Among the entries below, find every line that has "shield" and pull it out.

++++ Dataset records

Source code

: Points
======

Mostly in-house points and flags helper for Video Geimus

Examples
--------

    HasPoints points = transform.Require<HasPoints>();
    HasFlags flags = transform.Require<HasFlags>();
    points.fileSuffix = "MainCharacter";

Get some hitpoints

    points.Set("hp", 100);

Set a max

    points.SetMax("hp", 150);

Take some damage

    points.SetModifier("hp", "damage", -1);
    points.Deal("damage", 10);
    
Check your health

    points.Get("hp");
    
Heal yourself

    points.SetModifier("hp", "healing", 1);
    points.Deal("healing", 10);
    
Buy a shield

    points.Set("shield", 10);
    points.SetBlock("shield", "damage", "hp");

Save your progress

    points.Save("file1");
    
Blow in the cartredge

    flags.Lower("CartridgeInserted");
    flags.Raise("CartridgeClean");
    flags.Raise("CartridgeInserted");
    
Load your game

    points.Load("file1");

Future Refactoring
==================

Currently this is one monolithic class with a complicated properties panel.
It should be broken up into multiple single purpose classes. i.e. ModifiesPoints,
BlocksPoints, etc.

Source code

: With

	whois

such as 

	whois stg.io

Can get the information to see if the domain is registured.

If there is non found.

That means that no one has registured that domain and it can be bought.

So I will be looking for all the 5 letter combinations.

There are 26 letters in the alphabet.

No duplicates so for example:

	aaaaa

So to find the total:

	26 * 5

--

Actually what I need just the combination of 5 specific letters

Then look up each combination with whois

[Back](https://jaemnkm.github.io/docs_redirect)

++++++++

■ Response to the task:
Buy a shield
    points.Set("shield", 10);
    points.SetBlock("shield", "damage", "hp");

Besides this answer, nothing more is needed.